Thermal dilepton rate and electrical conductivity: An analysis of vector current correlation functions in quenched lattice QCD

TL;DR

This study uses quenched lattice QCD to precisely calculate vector current correlation functions at high temperature, providing insights into electrical conductivity and dilepton production in the quark-gluon plasma.

Contribution

It presents the first continuum-extrapolated vector correlation functions at T=1.45 Tc with high accuracy, constraining the spectral function and related transport coefficients.

Findings

Vector correlator deviates less than 9% from free theory.

Second thermal moment differs less than 7% from free value.

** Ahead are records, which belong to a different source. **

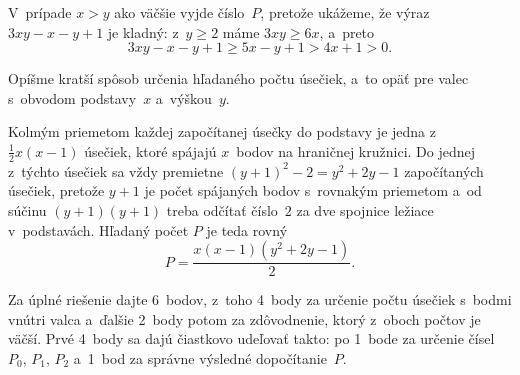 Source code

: {V~prípade $x>y$ ako väčšie vyjde číslo~$P$, pretože ukážeme, že výraz
$3xy-x-y+1$ je kladný:
z~$y\ge2$ máme $3xy\ge6x$, a~preto
$$
3xy-x-y+1\ge5x-y+1>4x+1>0.
$$

\poznamka
Opíšme kratší spôsob určenia hľadaného počtu úsečiek, a~to opäť
pre valec s~obvodom podstavy~$x$ a~výškou~$y$.

Kolmým priemetom každej započítanej úsečky do podstavy je jedna
z~$\frac12x(x-1)$ úsečiek, ktoré spájajú $x$~bodov na hraničnej
kružnici. Do jednej z~týchto úsečiek sa vždy premietne
$(y+1)^2-2=y^2+2y-1$ započítaných úsečiek, pretože $y+1$ je počet
spájaných bodov s~rovnakým priemetom a~od súčinu $(y+1)(y+1)$ treba odčítať
číslo~$2$ za dve spojnice ležiace v~podstavách.
Hľadaný počet $P$ je teda rovný
$$
P=\frac{x(x-1)(y^2+2y-1)}{2}.
$$

\nobreak\medskip\petit\noindent
Za úplné riešenie dajte 6~bodov, z~toho 4~body za určenie
počtu úsečiek s~bodmi vnútri valca a~ďalšie 2~body potom za zdôvodnenie,
ktorý z~oboch počtov je väčší. Prvé 4~body sa dajú čiastkovo udeľovať
takto: po 1~bode za určenie čísel $P_0$, $P_1$, $P_2$ a~1~bod
za správne výsledné dopočítanie~$P$.

\endpetit
\bigbreak
}

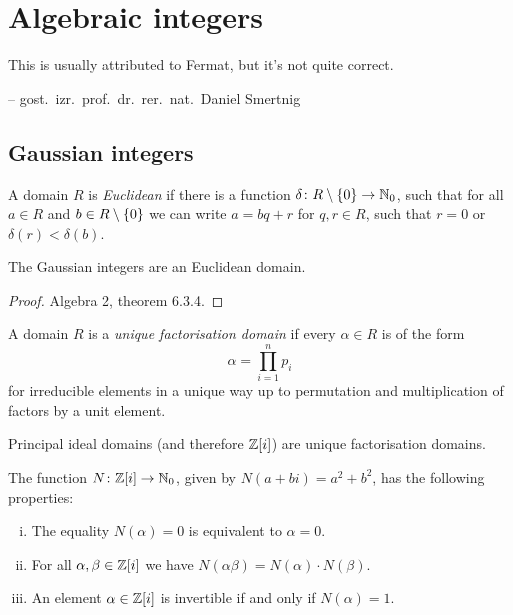 \section{Algebraic integers}

\epigraph{This is usually attributed to Fermat, but it's not quite
correct.}
{-- gost.~izr.~prof.~dr.~rer.~nat.~Daniel Smertnig}

\subsection{Gaussian integers}


\begin{definicija}
A domain $R$ is \emph{Euclidean} if there
is a function $\delta \colon R \setminus \left\{0\right\} \to \mathbb{N}_0$, such
that for all $a \in R$ and $b \in R \setminus \left\{0\right\}$ we can write
$a = bq + r$ for $q, r \in R$, such that $r = 0$ or
$\delta(r) < \delta(b)$.
\end{definicija}

\begin{trditev}
The Gaussian integers are an Euclidean domain.
\end{trditev}

\begin{proof}
Algebra 2, theorem 6.3.4.
\end{proof}

\begin{definicija}
A domain $R$ is a
\emph{unique factorisation domain}
if every $\alpha \in R$ is of the form
\[
\alpha = \prod_{i=1}^n p_i
\]
for irreducible elements in a unique way up to permutation and
multiplication of factors by a unit element.
\end{definicija}

\begin{opomba}
Principal ideal domains (and therefore $\mathbb{Z}[i]$) are unique
factorisation domains.
\end{opomba}

\begin{lema}
The function $N \colon \mathbb{Z}[i] \to \mathbb{N}_0$, given by
$N(a + bi) = a^2 + b^2$, has the following properties:

\begin{enumerate}[i)]
\item The equality $N(\alpha) = 0$ is equivalent to $\alpha = 0$.
\item For all $\alpha, \beta \in \mathbb{Z}[i]$ we have
$N(\alpha \beta) = N(\alpha) \cdot N(\beta)$.
\item An element $\alpha \in \mathbb{Z}[i]$ is invertible if and only if
$N(\alpha) = 1$.
\end{enumerate}
\end{lema}

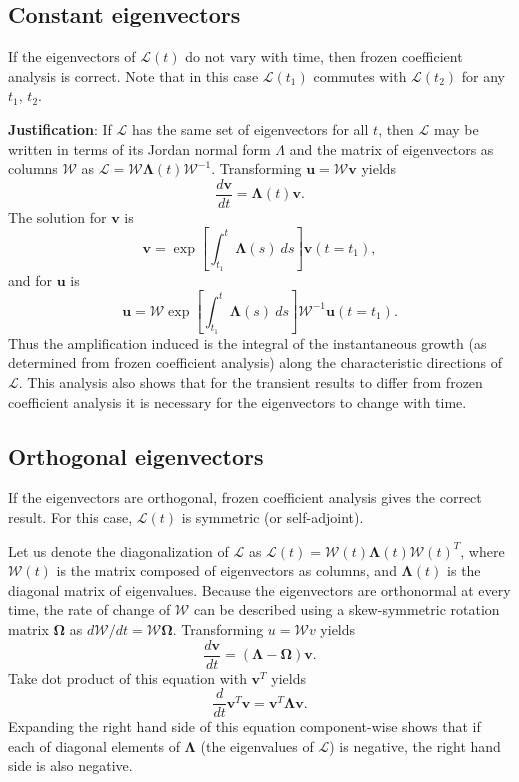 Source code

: \documentclass[letterpaper,10pt]{article}
\newcommand{\bu}{\boldsymbol{u}}
\newcommand{\bv}{\boldsymbol{v}}
\newcommand{\cL}{\boldsymbol{\mathcal{L}}}
\newcommand{\cW}{\boldsymbol{\mathcal{W}}}
\newcommand{\cLam}{\boldsymbol{\boldsymbol{\Lambda}}}
\newcommand{\cOmega}{\boldsymbol{\boldsymbol{\Omega}}}
\begin{document}
\subsection*{Constant eigenvectors}
If the eigenvectors of $\cL(t)$ do not vary with time, then frozen coefficient analysis is correct. Note that in this case $\cL(t_1)$ commutes with $\cL(t_2)$ for any $t_1$, $t_2$.

\textbf{Justification}: If $\cL$ has the same set of eigenvectors for all $t$, then $\cL$ may be written in terms of its Jordan normal form $\Lambda$ and the matrix of eigenvectors as columns $\cW$ as $\cL = \cW \cLam(t) \cW^{-1}$. Transforming $\bu = \cW \bv$ yields 
\begin{equation}
 \frac{d\bv}{dt} = \cLam(t) \bv.
\end{equation}
The solution for $\bv$ is 
\begin{equation}
\bv = \exp \left[ \int_{t_1}^t \cLam(s)~ds \right] \bv(t=t_1),
\end{equation}
and for $\bu$ is
\begin{equation}
\bu = \cW \exp \left[ \int_{t_1}^t \cLam(s)~ds \right] \cW^{-1} \bu(t=t_1).
\end{equation}
Thus the amplification induced is the integral of the instantaneous growth (as determined from frozen coefficient analysis) along the characteristic directions of $\cL$. This analysis also shows that for the transient results to differ from frozen coefficient analysis it is necessary for the eigenvectors to change with time.

\subsection*{Orthogonal eigenvectors}
If the eigenvectors are orthogonal, frozen coefficient analysis gives the correct result. For this case, $\cL(t)$ is symmetric (or self-adjoint).

Let us denote the diagonalization of $\cL$ as $\cL(t) = \cW(t) \cLam(t) \cW(t)^T$, where $\cW(t)$ is the matrix composed of eigenvectors as columns, and $\cLam(t)$ is the diagonal matrix of eigenvalues. Because the eigenvectors are orthonormal at every time, the rate of change of $\cW$ can be described using a skew-symmetric rotation matrix $\cOmega$ as $d \cW/dt = \cW \cOmega$. Transforming $u = \cW v$ yields
\begin{equation}
 \frac{d\bv}{dt} = (\cLam - \cOmega) \bv.
\end{equation}
Take dot product of this equation with $\bv^T$ yields
\begin{equation}
\frac{d}{dt} \bv^T \bv = \bv^T \cLam \bv. 
\end{equation}
Expanding the right hand side of this equation component-wise shows that if each of diagonal elements of $\cLam$ (the eigenvalues of $\cL$) is negative, the right hand side is also negative.
\end{document}
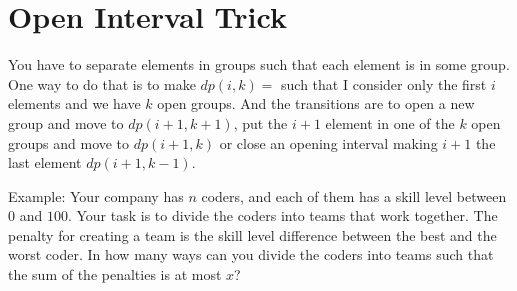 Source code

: \section{Open Interval Trick}

You have to separate elements in groups such that each element is in some group. One way to do that is to make $dp(i,k) = $ such that I consider only the first $i$ elements and we have $k$ open groups. And the transitions are to open a new group and move to $dp(i+1,k+1)$, put the $i+1$ element in one of the $k$ open groups and move to $dp(i+1,k)$ or close an opening interval making $i+1$ the last element $dp(i+1,k-1)$.

Example: Your company has $n$ coders, and each of them has a skill level between $0$ and $100$. Your task is to divide the coders into teams that work together. The penalty for creating a team is the skill level difference between the best and the worst coder. In how many ways can you divide the coders into teams such that the sum of the penalties is at most $x$?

Results inform electrical conductivity and dilepton rate estimates.

Abstract

We calculate the vector current correlation function for light valence quarks in the deconfined phase of QCD. The calculations have been performed in quenched lattice QCD at T=1.45 Tc for four values of the lattice cut-off on lattices up to size 128^3x48. This allows to perform a continuum extrapolation of the correlation function in the Euclidean time interval tau*T -in [0.2, 0.5], which extends to the largest temporal separations possible at finite temperature, to better than 1% accuracy. In this interval, at the value of the temperature investigated, we find that the vector correlation function never deviates from the free correlator for massless quarks by more than 9%. We also determine the first two non-vanishing thermal moments of the vector meson spectral function. The second thermal moment deviates by less than 7% from the free value. With these constraints, we then proceed to extract information on the spectral representation of the vector correlator and discuss resulting consequences for the electrical conductivity and the thermal dilepton rate in the plasma phase.